Conséquence du choc pétrolier et d’une prise de conscience politique très en avance sur les autres villes, La Rochelle décida la création d’un vaste secteur piétonnier dans ses rues commerçantes dès 1970. Une mesure alors en complet décalage avec le courant dominant très favorable à la voiture : cependant, La Rochelle voyait son patrimoine architectural dégradé par la circulation automobile et la pollution. L’année suivante, elle définissait un périmètre « sauvegardé » pour préserver la richesse architecturale remarquable d’un bâti pour l’essentiel érigé 17ème siècle.
La Rochelle aurait pu en rester là. L’année suivante, elle proposait à ses habitants un service gratuit de vélos en libre-service, les « vélos jaunes » : 30 ans d’avance sur Vélov’, Vélib et autres déclinaisons liées au contrat d’affichage publicitaire avec le groupe JC Decaux. Pour inciter à l’usage du vélo, la ville engageait le premier schéma directeur des itinéraires cyclables, se fixant un objectif de 160 km d’aménagements et de 2900 places de stationnement réservées.
En 2016, on comptait plus de 220 km de voies cyclables et 1800 arceaux d’une capacité de 3600 places. Le réseau devrait encore être étendu, avec un objectif de 340 km en 2024.

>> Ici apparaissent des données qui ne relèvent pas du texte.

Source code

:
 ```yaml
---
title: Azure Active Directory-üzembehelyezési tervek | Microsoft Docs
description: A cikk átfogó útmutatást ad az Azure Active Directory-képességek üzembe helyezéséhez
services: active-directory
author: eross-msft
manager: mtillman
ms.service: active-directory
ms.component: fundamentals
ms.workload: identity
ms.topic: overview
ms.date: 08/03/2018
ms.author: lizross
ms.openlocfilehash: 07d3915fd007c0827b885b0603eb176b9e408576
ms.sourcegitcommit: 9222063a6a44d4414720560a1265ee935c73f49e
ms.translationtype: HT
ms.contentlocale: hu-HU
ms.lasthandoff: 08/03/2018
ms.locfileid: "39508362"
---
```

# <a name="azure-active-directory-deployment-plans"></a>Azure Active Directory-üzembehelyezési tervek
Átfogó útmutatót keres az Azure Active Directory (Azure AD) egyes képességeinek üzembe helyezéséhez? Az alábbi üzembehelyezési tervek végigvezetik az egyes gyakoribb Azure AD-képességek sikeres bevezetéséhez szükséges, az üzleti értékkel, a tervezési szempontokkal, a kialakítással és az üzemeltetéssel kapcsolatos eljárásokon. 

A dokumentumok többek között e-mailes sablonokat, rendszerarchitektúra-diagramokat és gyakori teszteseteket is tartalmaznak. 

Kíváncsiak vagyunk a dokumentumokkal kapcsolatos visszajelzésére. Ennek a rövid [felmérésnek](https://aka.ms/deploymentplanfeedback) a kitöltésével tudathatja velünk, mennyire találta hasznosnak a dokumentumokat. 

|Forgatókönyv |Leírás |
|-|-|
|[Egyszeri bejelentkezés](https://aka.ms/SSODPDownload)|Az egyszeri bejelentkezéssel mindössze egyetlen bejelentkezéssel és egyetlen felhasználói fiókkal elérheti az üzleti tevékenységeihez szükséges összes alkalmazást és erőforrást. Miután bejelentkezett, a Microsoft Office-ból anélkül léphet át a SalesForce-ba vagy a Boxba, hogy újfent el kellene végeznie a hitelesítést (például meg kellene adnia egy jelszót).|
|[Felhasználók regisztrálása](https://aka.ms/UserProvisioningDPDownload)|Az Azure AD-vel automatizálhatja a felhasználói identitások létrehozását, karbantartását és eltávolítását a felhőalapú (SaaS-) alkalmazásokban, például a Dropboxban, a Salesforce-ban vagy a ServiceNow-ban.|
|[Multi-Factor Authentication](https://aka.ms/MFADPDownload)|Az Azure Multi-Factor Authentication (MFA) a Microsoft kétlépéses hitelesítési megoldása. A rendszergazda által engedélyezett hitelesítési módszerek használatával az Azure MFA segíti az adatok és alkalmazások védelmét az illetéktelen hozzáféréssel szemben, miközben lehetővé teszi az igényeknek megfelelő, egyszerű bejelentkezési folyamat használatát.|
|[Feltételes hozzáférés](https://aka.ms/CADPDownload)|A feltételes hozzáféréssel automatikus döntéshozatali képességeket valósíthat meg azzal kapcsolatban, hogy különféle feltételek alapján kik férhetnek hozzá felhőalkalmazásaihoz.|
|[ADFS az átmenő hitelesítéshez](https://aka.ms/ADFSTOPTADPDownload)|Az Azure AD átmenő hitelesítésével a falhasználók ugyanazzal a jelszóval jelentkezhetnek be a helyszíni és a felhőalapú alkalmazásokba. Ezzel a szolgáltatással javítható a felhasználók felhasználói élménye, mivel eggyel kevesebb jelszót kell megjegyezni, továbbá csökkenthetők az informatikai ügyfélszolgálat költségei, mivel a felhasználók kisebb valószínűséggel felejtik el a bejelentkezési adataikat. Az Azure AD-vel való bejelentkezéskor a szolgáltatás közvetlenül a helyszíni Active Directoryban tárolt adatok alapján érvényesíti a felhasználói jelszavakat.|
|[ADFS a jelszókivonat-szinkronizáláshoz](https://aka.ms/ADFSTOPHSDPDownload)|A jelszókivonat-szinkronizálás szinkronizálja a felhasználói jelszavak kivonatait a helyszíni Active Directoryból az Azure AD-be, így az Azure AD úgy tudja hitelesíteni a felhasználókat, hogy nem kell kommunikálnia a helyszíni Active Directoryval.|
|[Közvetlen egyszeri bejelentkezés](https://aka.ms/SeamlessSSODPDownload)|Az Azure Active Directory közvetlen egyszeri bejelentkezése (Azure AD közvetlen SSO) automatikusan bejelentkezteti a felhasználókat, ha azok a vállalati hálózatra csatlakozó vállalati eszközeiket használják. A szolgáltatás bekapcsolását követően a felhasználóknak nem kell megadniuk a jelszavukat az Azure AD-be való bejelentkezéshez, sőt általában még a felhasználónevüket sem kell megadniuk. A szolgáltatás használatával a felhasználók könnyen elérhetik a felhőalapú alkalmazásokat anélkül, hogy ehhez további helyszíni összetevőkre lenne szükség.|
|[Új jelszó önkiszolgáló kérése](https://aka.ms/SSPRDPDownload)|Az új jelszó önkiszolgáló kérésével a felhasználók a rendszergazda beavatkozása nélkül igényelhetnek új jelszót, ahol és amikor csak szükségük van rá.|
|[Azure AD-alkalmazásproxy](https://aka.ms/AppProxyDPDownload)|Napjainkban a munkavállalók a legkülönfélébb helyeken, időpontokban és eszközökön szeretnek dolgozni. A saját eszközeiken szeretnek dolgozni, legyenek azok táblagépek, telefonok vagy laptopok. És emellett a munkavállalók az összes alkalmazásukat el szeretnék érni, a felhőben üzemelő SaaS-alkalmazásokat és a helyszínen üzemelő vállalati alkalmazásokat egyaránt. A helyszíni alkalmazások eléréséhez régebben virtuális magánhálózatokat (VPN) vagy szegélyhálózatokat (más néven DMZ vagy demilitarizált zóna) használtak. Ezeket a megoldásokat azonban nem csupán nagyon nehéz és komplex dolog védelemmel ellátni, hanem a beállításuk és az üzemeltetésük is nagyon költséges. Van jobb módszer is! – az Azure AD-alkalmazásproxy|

La Rochelle - Quai du Gabut - 25 septembre 2015 - Plus de 40 ans de pratique du vélo en libre-service à La Rochelle : vous avez dit "pionnier" en matière de mobilité raisonnée ? © transporturbain
Côté voitures, La Rochelle lançait en 1985 le service Autoplus, mettant à disposition du public, moyennant abonnement, des véhicules pour des trajets de courte durée. Dix ans plus tard, la ville se dotait de ses premières voitures électriques. Elle décidait le renouvellement progressif du parc municipal, abandonnant les moteurs à explosion, y compris pour certains services de logistique urbaine. Le Département et l’Etat s’engageaient également dans cette voie. Et toujours en 1995, les premières voitures électriques faisaient leur apparition dans le parc Autoplus. Pour parachever cette démarche, La Rochelle lançait en 1997 la première journée En ville sans ma voiture.
Il va sans dire que dès l’adoption de la Loi sur l’Air et l’Utilisation Rationnelle de l’Energie en 1996, La Rochelle lança la rédaction d’un Plan de Déplacements Urbains, alors qu’elle n’en avait pas l’obligation puisque ce document n’était requis que dans les agglomérations de plus de 250 000 habitants.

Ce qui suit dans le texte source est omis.